PLEAD: Provenance-driven and Legally-grounded Explanations for Automated Decisions

Lead Research Organisation: King's College London
Department Name: Informatics

Abstract

Algorithms and Artificial Intelligence play a key role nowadays in many technological systems that control or affect various aspects of our lives. They optimise our driving routes every day according to traffic conditions; they decide whether our mortgage applications get approved; they even recommend us potential life partners. They work silently behind the scene without much of our notice, until they do not. Few of us would probably think much about it when our credit card application is approved in two seconds. Only when it is rejected, do we start to question the decision. Most of the time, the answers we get are not satisfactory, if we get any at all. The spread of such opaque automated decision-making in daily life has been driving the public demand for algorithmic accountability - the obligation to explain and justify automated decisions. The main concern is that it is not right for those algorithms, effectively black boxes, to take in our data and to make decisions affecting us in ways we do not understand. For this reason, the General Data Protection Regulation requires that we, as data subjects, be provided with "meaningful information about the logic involved, as well as the significance and the envisaged consequences of such processing." Likewise, consumers should be treated fairly when receiving financial services as per financial services regulations and algorithms should be free of discrimination as per data protection, equality and human rights laws. However, as laws and regulations do not prescribe how to meet such requirements, businesses are left with having to interpret those themselves, employing a variety of means, including reports, interactive websites, or even dedicated call centres, to provide explanations to their customers.

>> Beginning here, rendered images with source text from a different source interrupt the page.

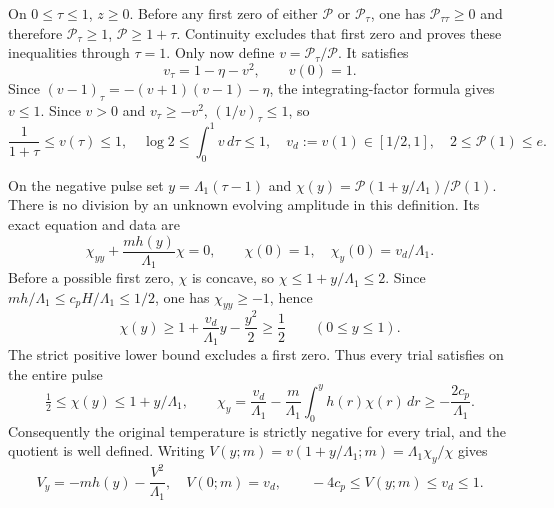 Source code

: On $0\leq\tau\leq1$, $z\geq0$. Before any first zero of either
$\mathcal P$ or $\mathcal P_\tau$, one has
$\mathcal P_{\tau\tau}\geq0$ and therefore
$\mathcal P_\tau\geq1$, $\mathcal P\geq1+\tau$.
Continuity excludes that first zero and proves these inequalities
through $\tau=1$. Only now define $v=\mathcal P_\tau/\mathcal P$.
It satisfies
\[
 v_\tau=1-\eta-v^2,\qquad v(0)=1.
\]
Since $(v-1)_\tau=-(v+1)(v-1)-\eta$, the integrating-factor formula
gives $v\leq1$. Since $v>0$ and $v_\tau\geq-v^2$,
$(1/v)_\tau\leq1$, so
\begin{equation}
 \frac1{1+\tau}\leq v(\tau)\leq1,\quad
 \log2\leq\int_0^1v\,d\tau\leq1,\quad
 v_d:=v(1)\in[1/2,1],\quad 2\leq\mathcal P(1)\leq e.
 \label{cvlane:eq:cv-first-ramp}
\end{equation}

On the negative pulse set $y=\Lambda_1(\tau-1)$ and
$\chi(y)=\mathcal P(1+y/\Lambda_1)/\mathcal P(1)$.
There is no division by an unknown evolving amplitude in this
definition. Its exact equation and data are
\begin{equation}
 \chi_{yy}+\frac{mh(y)}{\Lambda_1}\chi=0,\qquad
 \chi(0)=1,\quad\chi_y(0)=v_d/\Lambda_1.
 \label{cvlane:eq:cv-first-chi}
\end{equation}
Before a possible first zero, $\chi$ is concave, so
$\chi\leq1+y/\Lambda_1\leq2$. Since
$mh/\Lambda_1\leq c_pH/\Lambda_1\leq1/2$, one has
$\chi_{yy}\geq-1$, hence
\[
 \chi(y)\geq1+\frac{v_d}{\Lambda_1}y-\frac{y^2}{2}\geq\frac12
 \qquad(0\leq y\leq1).
\]
The strict positive lower bound excludes a first zero. Thus every
trial satisfies on the entire pulse
\begin{equation}
 \tfrac12\leq\chi(y)\leq1+y/\Lambda_1,\qquad
 \chi_y=\frac{v_d}{\Lambda_1}
  -\frac m{\Lambda_1}\int_0^yh(r)\chi(r)\,dr
  \geq-\frac{2c_p}{\Lambda_1}.
 \label{cvlane:eq:cv-first-trial-positive}
\end{equation}
Consequently the original temperature is strictly negative for every
trial, and the quotient is well defined. Writing
$V(y;m)=v(1+y/\Lambda_1;m)=\Lambda_1\chi_y/\chi$ gives
\begin{equation}
 V_y=-mh(y)-\frac{V^2}{\Lambda_1},\quad V(0;m)=v_d,
 \qquad -4c_p\leq V(y;m)\leq v_d\leq1.
 \label{cvlane:eq:cv-first-exact-riccati}
\end{equation}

Against this background, provenance, and specifically its standard PROV, describes how a piece of information or data was created and what influenced its production. Within recorded provenance trails, we can retrace automated decisions to provide answers to some questions, such as what data were used to support a decision, who or what organisation was responsible for the data, who else might have been impacted. While provenance information is structurally simple, provenance captured from automated systems, however, tends to be overwhelming for human consumption. In addition, simply making provenance available to a person does not necessarily constitute an explanation. It would need to be summarised and its essence extracted to be able to construct an explanation addressing a specific regulatory purpose. How we do this is unknown today.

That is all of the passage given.